[Start of Attachment]

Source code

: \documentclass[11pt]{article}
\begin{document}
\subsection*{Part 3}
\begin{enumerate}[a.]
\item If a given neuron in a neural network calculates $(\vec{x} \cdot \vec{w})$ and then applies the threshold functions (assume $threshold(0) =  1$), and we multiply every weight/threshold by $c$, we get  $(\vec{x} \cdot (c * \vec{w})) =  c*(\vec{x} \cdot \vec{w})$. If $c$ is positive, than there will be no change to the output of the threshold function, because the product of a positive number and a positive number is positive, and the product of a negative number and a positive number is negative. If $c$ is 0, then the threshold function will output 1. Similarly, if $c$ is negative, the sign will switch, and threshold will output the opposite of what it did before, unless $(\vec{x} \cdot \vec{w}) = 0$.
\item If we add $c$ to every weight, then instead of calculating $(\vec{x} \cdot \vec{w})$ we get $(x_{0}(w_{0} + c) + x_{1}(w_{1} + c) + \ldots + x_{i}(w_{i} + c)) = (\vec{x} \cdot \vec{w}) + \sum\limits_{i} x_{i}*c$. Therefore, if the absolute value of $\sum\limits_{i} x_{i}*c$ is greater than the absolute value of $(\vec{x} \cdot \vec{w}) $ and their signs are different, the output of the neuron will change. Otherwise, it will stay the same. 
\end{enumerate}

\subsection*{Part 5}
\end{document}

[End of Attachment]

What you should do - Find each line in the data above with the word "subsection", then copy it.

Result of the task -
\subsection*{Part 3}
\subsection*{Part 5}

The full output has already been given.